Paul Lenz was born on Dec. 15, 1925, the second of six sons of Raymond and Aimee Lenz, in Gallitzin, Pennsylvania. He attended the public school there and then Altoona Catholic High School, graduating in 1943 and going straight to St. Vincent College in Latrobe, Pennsylvania.

He earned a bachelor of arts degree in philosophy in 1946, by which time he was discerning the call to the priesthood. While he desired to serve as a missionary with the Maryknoll Society, he chose instead to become a diocesan priest to be closer to his mother, as his father had died in 1944.

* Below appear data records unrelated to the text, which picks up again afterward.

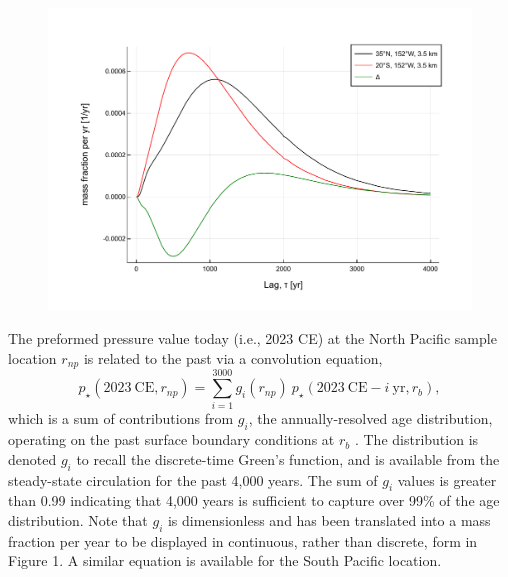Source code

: \documentclass[12pt]{article}
\begin{document}
\begin{figure}[htbp]
 \begin{center}
 \includegraphics[scale=0.9]{../plots/deltaresponse_NPACvSPAC.pdf} \\
 \end{center} 
\end{figure}

The preformed pressure value today (i.e., 2023 CE) at the North
Pacific sample location $r_{np}$ is related to the past via a
convolution equation,
\begin{equation}
\label{eq:2}
p_{\star}(2023~ \mathrm{CE}, r_{np}) = \sum_{i=1}^{3000} g_i(r_{np})~  p_{\star}(2023~ \mathrm{CE} - i~\mathrm{yr}, r_{b}),
\end{equation}
which is a sum of contributions from $g_i$, the annually-resolved age
distribution, operating on the past surface boundary conditions at
$r_b$ \cite{Hall-Haine-2002:ocean}.  The distribution is denoted $g_i$
to recall the discrete-time Green's function, and is available from
the steady-state circulation for the past 4,000 years. The sum of
$g_i$ values is greater than 0.99 indicating that 4,000 years is
sufficient to capture over 99\% of the age distribution. Note that
$g_{i}$ is dimensionless and has been translated into a mass fraction
per year to be displayed in continuous, rather than discrete, form in
Figure 1. A similar equation is available for the South Pacific
location.
\end{document}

He underwent his formation at St. Vincent's Seminary in Latrobe with additional graduate studies at Penn State University. In 1983, he was awarded an honorary degree, doctor of divinity, by St. Vincent’s as a distinguished and much-loved alumnus.

Ordained a priest in 1949, he held a variety of posts in parishes across the Diocese of Altoona-Johnstown until 1953, when he was named curator of the Prince Gallitzin Chapel House in Loretto (the burial place of Servant of God Father Demetrius Gallitzin) and diocesan director of the Society for the Propagation of the Faith.

He also taught theology at Mount Aloysius College in Cresson, Pennsylvania, and St. Francis College in Loretto.

In addition, he was assistant editor of the diocesan newspaper, The Catholic Register, for five years.

Msgr. Lenz, however, never lost his yearning to serve in the missions, and that longing was reignited in 1970, when he was invited by Bishop Jerome Pechillo of Paraguay to establish a mission among the Guarani Indians. He learned Spanish fluently and mastered enough Guarani to say Mass and hear confessions. The work was difficult in a very rugged region.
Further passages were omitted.